Your reply should hold every entry below exactly as written and none of the pictures.

Material provided:
▼▼▼
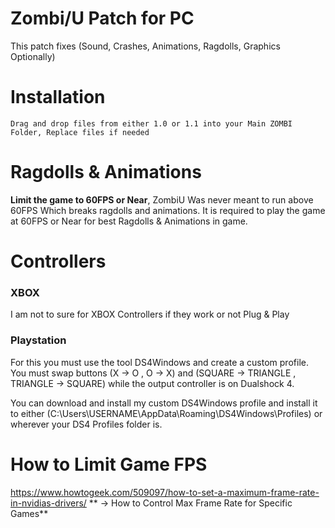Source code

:# Zombi/U Patch for PC
This patch fixes (Sound, Crashes, Animations, Ragdolls, Graphics Optionally)

# Installation
` Drag and drop files from either 1.0 or 1.1 into your Main ZOMBI Folder, Replace files if needed `

# Ragdolls & Animations
**Limit the game to 60FPS or Near**, ZombiU Was never meant to run above 60FPS Which breaks ragdolls and animations. It is required to play the game at 60FPS or Near for best Ragdolls & Animations in game.

# Controllers
### XBOX
I am not to sure for XBOX Controllers if they work or not Plug & Play
### Playstation
For this you must use the tool DS4Windows and create a custom profile. You must swap buttons (X -> O , O -> X) and (SQUARE -> TRIANGLE , TRIANGLE -> SQUARE) while the output controller is on Dualshock 4.

You can download and install my custom DS4Windows profile and install it to either (C:\Users\USERNAME\AppData\Roaming\DS4Windows\Profiles) or wherever your DS4 Profiles folder is.

# How to Limit Game FPS
https://www.howtogeek.com/509097/how-to-set-a-maximum-frame-rate-in-nvidias-drivers/
** -> How to Control Max Frame Rate for Specific Games**
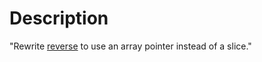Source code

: # Description
"Rewrite [reverse](https://github.com/adonovan/gopl.io/blob/b725d6015f980e94734da37e35ba0d943fc7532f/ch4/rev/main.go) to use an array pointer instead of a slice."
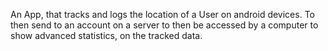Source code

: An App, that tracks and logs the location of a User on android devices. To then send to an account on a server to then be accessed by a computer to show advanced statistics, on the tracked data.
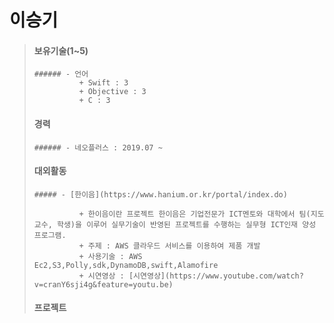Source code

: 이승기
=====


> #### 보유기술(1~5)
>    
>     ###### - 언어  
>             	+ Swift : 3  
>             	+ Objective : 3
>             	+ C : 3
>
>
> #### 경력
>	
>     ###### - 네오플러스 : 2019.07 ~ 	 
>
>
>
> #### 대외활동
>
>     ##### - [한이음](https://www.hanium.or.kr/portal/index.do)
>		
>             	+ 한이음이란 프로젝트 한이음은 기업전문가 ICT멘토와 대학에서 팀(지도교수, 학생)을 이루어 실무기술이 반영된 프로젝트를 수행하는 실무형 ICT인재 양성 프로그램.
>             	+ 주제 : AWS 클라우드 서비스를 이용하여 제품 개발
>             	+ 사용기술 : AWS Ec2,S3,Polly,sdk,DynamoDB,swift,Alamofire
>             	+ 시연영상 : [시연영상](https://www.youtube.com/watch?v=cranY6sji4g&feature=youtu.be)
> 
> #### 프로젝트
>
>
>


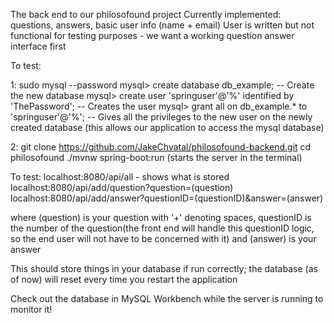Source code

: The back end to our philosofound project
Currently implemented: questions, answers, basic user info (name + email)
User is written but not functional for testing purposes - we want a working question answer interface first

To test:

1:
sudo mysql --password
mysql> create database db_example; -- Create the new database
mysql> create user 'springuser'@'%' identified by 'ThePassword'; -- Creates the user
mysql> grant all on db_example.* to 'springuser'@'%'; -- Gives all the privileges to the new user on the newly created database
(this allows our application to access the mysql database)

2:
git clone https://github.com/JakeChvatal/philosofound-backend.git
cd philosofound
./mvnw spring-boot:run
(starts the server in the terminal)

To test:
localhost:8080/api/all - shows what is stored
localhost:8080/api/add/question?question=(question)
localhost:8080/api/add/answer?questionID=(questionID)&answer=(answer)

where (question) is your question with '+' denoting spaces,
questionID is the number of the question(the front end will handle this questionID logic,
so the end user will not have to be concerned with it)
and (answer) is your answer

This should store things in your database if run correctly; 
the database (as of now) will reset every time you restart the application

Check out the database in MySQL Workbench while the server is running to monitor it!
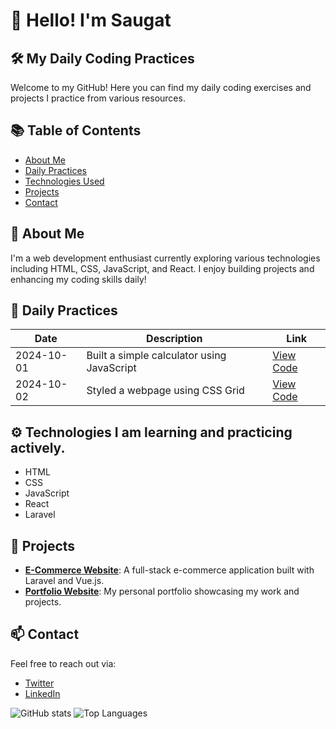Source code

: # 👋 Hello! I'm Saugat

## 🛠️ My Daily Coding Practices
Welcome to my GitHub! Here you can find my daily coding exercises and projects I practice from various resources.

## 📚 Table of Contents
- [About Me](#about-me)
- [Daily Practices](#daily-practices)
- [Technologies Used](#technologies-used)
- [Projects](#projects)
- [Contact](#contact)

## 👤 About Me
I'm a web development enthusiast currently exploring various technologies including HTML, CSS, JavaScript, and React. I enjoy building projects and enhancing my coding skills daily!

## 📅 Daily Practices
| Date       | Description                               | Link         |
|------------|-------------------------------------------|--------------|
| 2024-10-01 | Built a simple calculator using JavaScript | [View Code](https://github.com/SaugatDh/) |
| 2024-10-02 | Styled a webpage using CSS Grid           | [View Code](https://github.com/SaugatDh/) |

## ⚙️ Technologies I am learning and practicing actively.
- HTML
- CSS
- JavaScript
- React
- Laravel

## 🚀 Projects
- **[E-Commerce Website]()**: A full-stack e-commerce application built with Laravel and Vue.js.
- **[Portfolio Website]()**: My personal portfolio showcasing my work and projects.

## 📫 Contact
Feel free to reach out via:
- [Twitter](https://twitter.com/)
- [LinkedIn](https://www.linkedin.com/)

![GitHub stats](https://github-readme-stats.vercel.app/api?username=SaugatDh&show_icons=true)
![Top Languages](https://github-readme-stats.vercel.app/api/top-langs/?username=SaugatDh)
▲▲▲
Response to the task:
Source code

:# Zombi/U Patch for PC
This patch fixes (Sound, Crashes, Animations, Ragdolls, Graphics Optionally)

# Installation
` Drag and drop files from either 1.0 or 1.1 into your Main ZOMBI Folder, Replace files if needed `

# Ragdolls & Animations
**Limit the game to 60FPS or Near**, ZombiU Was never meant to run above 60FPS Which breaks ragdolls and animations. It is required to play the game at 60FPS or Near for best Ragdolls & Animations in game.

# Controllers
### XBOX
I am not to sure for XBOX Controllers if they work or not Plug & Play
### Playstation
For this you must use the tool DS4Windows and create a custom profile. You must swap buttons (X -> O , O -> X) and (SQUARE -> TRIANGLE , TRIANGLE -> SQUARE) while the output controller is on Dualshock 4.

You can download and install my custom DS4Windows profile and install it to either (C:\Users\USERNAME\AppData\Roaming\DS4Windows\Profiles) or wherever your DS4 Profiles folder is.

# How to Limit Game FPS
https://www.howtogeek.com/509097/how-to-set-a-maximum-frame-rate-in-nvidias-drivers/
** -> How to Control Max Frame Rate for Specific Games**
Source code

: # Description
"Rewrite [reverse](https://github.com/adonovan/gopl.io/blob/b725d6015f980e94734da37e35ba0d943fc7532f/ch4/rev/main.go) to use an array pointer instead of a slice."
Source code

: An App, that tracks and logs the location of a User on android devices. To then send to an account on a server to then be accessed by a computer to show advanced statistics, on the tracked data.
Source code

: 이승기
=====


> #### 보유기술(1~5)
>    
>     ###### - 언어  
>             	+ Swift : 3  
>             	+ Objective : 3
>             	+ C : 3
>
>
> #### 경력
>	
>     ###### - 네오플러스 : 2019.07 ~ 	 
>
>
>
> #### 대외활동
>
>     ##### - [한이음](https://www.hanium.or.kr/portal/index.do)
>		
>             	+ 한이음이란 프로젝트 한이음은 기업전문가 ICT멘토와 대학에서 팀(지도교수, 학생)을 이루어 실무기술이 반영된 프로젝트를 수행하는 실무형 ICT인재 양성 프로그램.
>             	+ 주제 : AWS 클라우드 서비스를 이용하여 제품 개발
>             	+ 사용기술 : AWS Ec2,S3,Polly,sdk,DynamoDB,swift,Alamofire
>             	+ 시연영상 : [시연영상](https://www.youtube.com/watch?v=cranY6sji4g&feature=youtu.be)
> 
> #### 프로젝트
>
>
>


Source code

: The back end to our philosofound project
Currently implemented: questions, answers, basic user info (name + email)
User is written but not functional for testing purposes - we want a working question answer interface first

To test:

1:
sudo mysql --password
mysql> create database db_example; -- Create the new database
mysql> create user 'springuser'@'%' identified by 'ThePassword'; -- Creates the user
mysql> grant all on db_example.* to 'springuser'@'%'; -- Gives all the privileges to the new user on the newly created database
(this allows our application to access the mysql database)

2:
git clone https://github.com/JakeChvatal/philosofound-backend.git
cd philosofound
./mvnw spring-boot:run
(starts the server in the terminal)

To test:
localhost:8080/api/all - shows what is stored
localhost:8080/api/add/question?question=(question)
localhost:8080/api/add/answer?questionID=(questionID)&answer=(answer)

where (question) is your question with '+' denoting spaces,
questionID is the number of the question(the front end will handle this questionID logic,
so the end user will not have to be concerned with it)
and (answer) is your answer

This should store things in your database if run correctly; 
the database (as of now) will reset every time you restart the application

Check out the database in MySQL Workbench while the server is running to monitor it!
Source code

: # 👋 Hello! I'm Saugat

## 🛠️ My Daily Coding Practices
Welcome to my GitHub! Here you can find my daily coding exercises and projects I practice from various resources.

## 📚 Table of Contents
- [About Me](#about-me)
- [Daily Practices](#daily-practices)
- [Technologies Used](#technologies-used)
- [Projects](#projects)
- [Contact](#contact)

## 👤 About Me
I'm a web development enthusiast currently exploring various technologies including HTML, CSS, JavaScript, and React. I enjoy building projects and enhancing my coding skills daily!

## 📅 Daily Practices
| Date       | Description                               | Link         |
|------------|-------------------------------------------|--------------|
| 2024-10-01 | Built a simple calculator using JavaScript | [View Code](https://github.com/SaugatDh/) |
| 2024-10-02 | Styled a webpage using CSS Grid           | [View Code](https://github.com/SaugatDh/) |

## ⚙️ Technologies I am learning and practicing actively.
- HTML
- CSS
- JavaScript
- React
- Laravel

## 🚀 Projects
- **[E-Commerce Website]()**: A full-stack e-commerce application built with Laravel and Vue.js.
- **[Portfolio Website]()**: My personal portfolio showcasing my work and projects.

## 📫 Contact
Feel free to reach out via:
- [Twitter](https://twitter.com/)
- [LinkedIn](https://www.linkedin.com/)

![GitHub stats](https://github-readme-stats.vercel.app/api?username=SaugatDh&show_icons=true)
![Top Languages](https://github-readme-stats.vercel.app/api/top-langs/?username=SaugatDh)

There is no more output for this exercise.